Search code examples
pythonnlp

How to convert contractions words back in NLP


I need to convert abbreviations back using NLP.
Like what's to what is, it's to it is, etc.
I want to use it to preprocess the raw sentence.

Actually, I also confused about whether I should do this or just simply remove the ' and convert what's to whats. Otherwise, anyway, is will be removed as a stop word in a later step.

In another hand, should we consider whats and what as lemma?
Or, we should use stemmer to cut the s off?

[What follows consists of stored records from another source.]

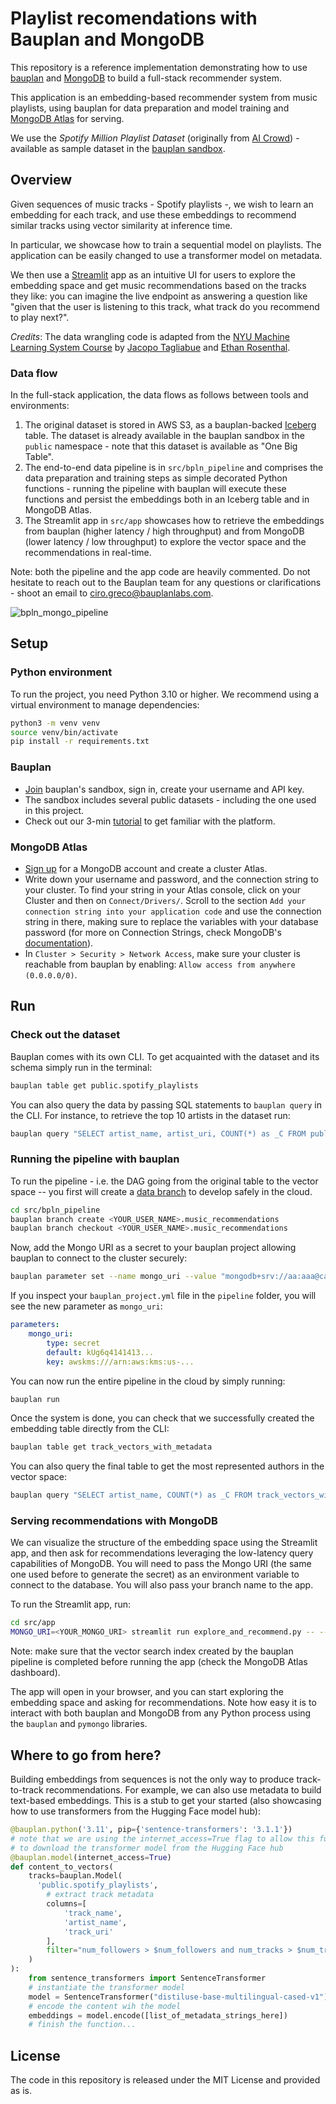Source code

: # Playlist recomendations with Bauplan and MongoDB

This repository is a reference implementation demonstrating how to use [bauplan](https://www.bauplanlabs.com/) and [MongoDB](https://www.mongodb.com/) to build a full-stack recommender system.

This application is an embedding-based recommender system from music playlists, using bauplan for data preparation and model training and [MongoDB Atlas](https://www.mongodb.com/products/platform/atlas-database) for serving.

We use the _Spotify Million Playlist Dataset_ (originally from [AI Crowd](https://www.aicrowd.com/)) - available as sample dataset in the [bauplan sandbox](https://www.bauplanlabs.com/#join).

## Overview

Given sequences of music tracks - Spotify playlists -, we wish to learn an embedding for each track, and use these embeddings to recommend similar tracks using vector similarity at inference time. 

In particular, we showcase how to train a sequential model on playlists. The application can be easily changed to use a transformer model on metadata.

We then use a [Streamlit](https://streamlit.io/) app as an intuitive UI for users to explore the embedding space and get music recommendations based on the tracks they like: you can imagine the live endpoint as answering a question like "given that the user is listening to this track, what track do you recommend to play next?". 

_Credits_: The data wrangling code is adapted from the [NYU Machine Learning System Course](https://github.com/jacopotagliabue/MLSys-NYU-2022) by [Jacopo Tagliabue](https://jacopotagliabue.it/) and [Ethan Rosenthal](https://www.ethanrosenthal.com/).

### Data flow

In the full-stack application, the data flows as follows between tools and environments:

1. The original dataset is stored in AWS S3, as a bauplan-backed [Iceberg](https://iceberg.apache.org/) table. The dataset is already available in the bauplan sandbox in the `public` namespace - note that this dataset is available as "One Big Table".
2. The end-to-end data pipeline is in `src/bpln_pipeline` and comprises the data preparation and training steps as simple decorated Python functions - running the pipeline with bauplan will execute these functions and persist the embeddings both in an Iceberg table and in MongoDB Atlas.
3. The Streamlit app in `src/app` showcases how to retrieve the embeddings from bauplan (higher latency / high throughput) and from MongoDB (lower latency / low throughput) to explore the vector space and the recommendations in real-time.

Note: both the pipeline and the app code are heavily commented. Do not hesitate to reach out to the Bauplan team for any questions or clarifications - shoot an email to ciro.greco@bauplanlabs.com.

![bpln_mongo_pipeline](https://github.com/user-attachments/assets/ae59c15b-3ad0-4605-953d-13ffda1249a1)

## Setup

### Python environment

To run the project, you need Python 3.10 or higher. We recommend using a virtual environment to manage dependencies:

```bash
python3 -m venv venv
source venv/bin/activate
pip install -r requirements.txt
```

### Bauplan

* [Join](https://www.bauplanlabs.com/#join) bauplan's sandbox, sign in, create your username and API key.
* The sandbox includes several public datasets - including the one used in this project.
* Check out our 3-min [tutorial](https://docs.bauplanlabs.com/en/latest/tutorial/index.html) to get familiar with the platform.

### MongoDB Atlas

* [Sign up](https://account.mongodb.com/account/login?nds=true) for a MongoDB account and create a cluster Atlas.
* Write down your username and password, and the connection string to your cluster. To find your string in your Atlas console, click on your Cluster and then on `Connect/Drivers/`. Scroll to the section `Add your connection string into your application code` and use the connection string in there, making sure to replace the variables with your database password (for more on Connection Strings, check MongoDB's [documentation](https://www.mongodb.com/docs/manual/reference/connection-string/)).
* In `Cluster > Security > Network Access`, make sure your cluster is reachable from bauplan by enabling: `Allow access from anywhere (0.0.0.0/0)`.

## Run

### Check out the dataset

Bauplan comes with its own CLI. To get acquainted with the dataset and its schema simply run in the terminal:

```bash
bauplan table get public.spotify_playlists
```

You can also query the data by passing SQL statements to `bauplan query` in the CLI. For instance, to retrieve the top 10 artists in the dataset run:

```bash
bauplan query "SELECT artist_name, artist_uri, COUNT(*) as _C FROM public.spotify_playlists GROUP BY ALL ORDER BY _C DESC LIMIT 10"
```

### Running the pipeline with bauplan

To run the pipeline - i.e. the DAG going from the original table to the vector space -- you first will create a [data branch](https://docs.bauplanlabs.com/en/latest/tutorial/02_catalog.html) to develop safely in the cloud.

```bash
cd src/bpln_pipeline
bauplan branch create <YOUR_USER_NAME>.music_recommendations
bauplan branch checkout <YOUR_USER_NAME>.music_recommendations
```

Now, add the Mongo URI as a secret to your bauplan project allowing bauplan to connect to the cluster securely:

```bash
bauplan parameter set --name mongo_uri --value "mongodb+srv://aa:aaa@caa.bbb.mongodb.net/" --type secret
```

If you inspect your `bauplan_project.yml` file in the `pipeline` folder, you will see the new parameter as `mongo_uri`:

```yaml
parameters:
    mongo_uri:
        type: secret
        default: kUg6q4141413...
        key: awskms:///arn:aws:kms:us-...
```

You can now run the entire pipeline in the cloud by simply running:

```bash
bauplan run
```

Once the system is done, you can check that we successfully created the embedding table directly from the CLI:

```bash
bauplan table get track_vectors_with_metadata
```

You can also query the final table to get the most represented authors in the vector space:

```bash
bauplan query "SELECT artist_name, COUNT(*) as _C FROM track_vectors_with_metadata GROUP BY 1 ORDER BY 2 DESC LIMIT 10"
```

### Serving recommendations with MongoDB

We can visualize the structure of the embedding space using the Streamlit app, and then ask for recommendations leveraging the low-latency query capabilities of MongoDB. You will need to pass the Mongo URI (the same one used before to generate the secret) as an environment variable to connect to the database. You will also pass your branch name to the app.

To run the Streamlit app, run:

```bash
cd src/app
MONGO_URI=<YOUR_MONGO_URI> streamlit run explore_and_recommend.py -- --bauplan_user_name <YOUR_BAUPLAN_USERNAME>
```

Note: make sure that the vector search index created by the bauplan pipeline is completed before running the app (check the MongoDB Atlas dashboard).

The app will open in your browser, and you can start exploring the embedding space and asking for recommendations. Note how easy it is to interact with both bauplan and MongoDB from any Python process using the `bauplan` and `pymongo` libraries.

## Where to go from here?

Building embeddings from sequences is not the only way to produce track-to-track recommendations. For example, we can also use metadata to build text-based embeddings. This is a stub to get your started (also showcasing how to use transformers from the Hugging Face model hub):

```python
@bauplan.python('3.11', pip={'sentence-transformers': '3.1.1'})
# note that we are using the internet_access=True flag to allow this function
# to download the transformer model from the Hugging Face hub
@bauplan.model(internet_access=True)
def content_to_vectors(
    tracks=bauplan.Model(
      'public.spotify_playlists',
        # extract track metadata
        columns=[
            'track_name',
            'artist_name',
            'track_uri'
        ],
        filter="num_followers > $num_followers and num_tracks > $num_tracks"
    )
):
    from sentence_transformers import SentenceTransformer
    # instantiate the transformer model  
    model = SentenceTransformer("distiluse-base-multilingual-cased-v1")
    # encode the content wih the model
    embeddings = model.encode([list_of_metadata_strings_here])
    # finish the function...
```

## License

The code in this repository is released under the MIT License and provided as is.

BTW, I don't think abbreviation is the right term here, but I'm not good at English as well. So, please introduce me the formal NLP or linguistics term we used for what's, how's, etc.


Solution

  • Normally, NLP libraries such as Spacy and NLTK do a good job doing tokenization transforming like "It's" into ["It", "'s"]. but transforming something like what's into ["what", "is"] is more problematic, because you can have examples such `"Amy's ballet studio" where the "'s" is not "is".

    You could map all cases (he's, I'm, what's, etc) and add new rules to the tokenizer, Spacy allows that:

    import spacy
    from spacy.symbols import ORTH, LEMMA, POS, TAG
    
    nlp = spacy.load("en_core_web_sm")
    doc = nlp(u"He's buying that")  # phrase to tokenize
    print([w.text for w in doc])  # ['He', "'s", "buying", 'that']
    
    # add special case rule
    special_case = [{ORTH: u"He'", LEMMA: u"He", POS: u"PRONOUM"}, {ORTH: u"is"}]
    nlp.tokenizer.add_special_case(u"He's", special_case)
    
    # check new tokenization
    print([w.text for w in nlp(u"He's buying that")])  # ["He'", "is", "buying", "that"]
    

    This gist does an extensive job on setting those rules. But I'm not sure if it is worth doing so, maybe it will not have a great impact on the task you have at hand.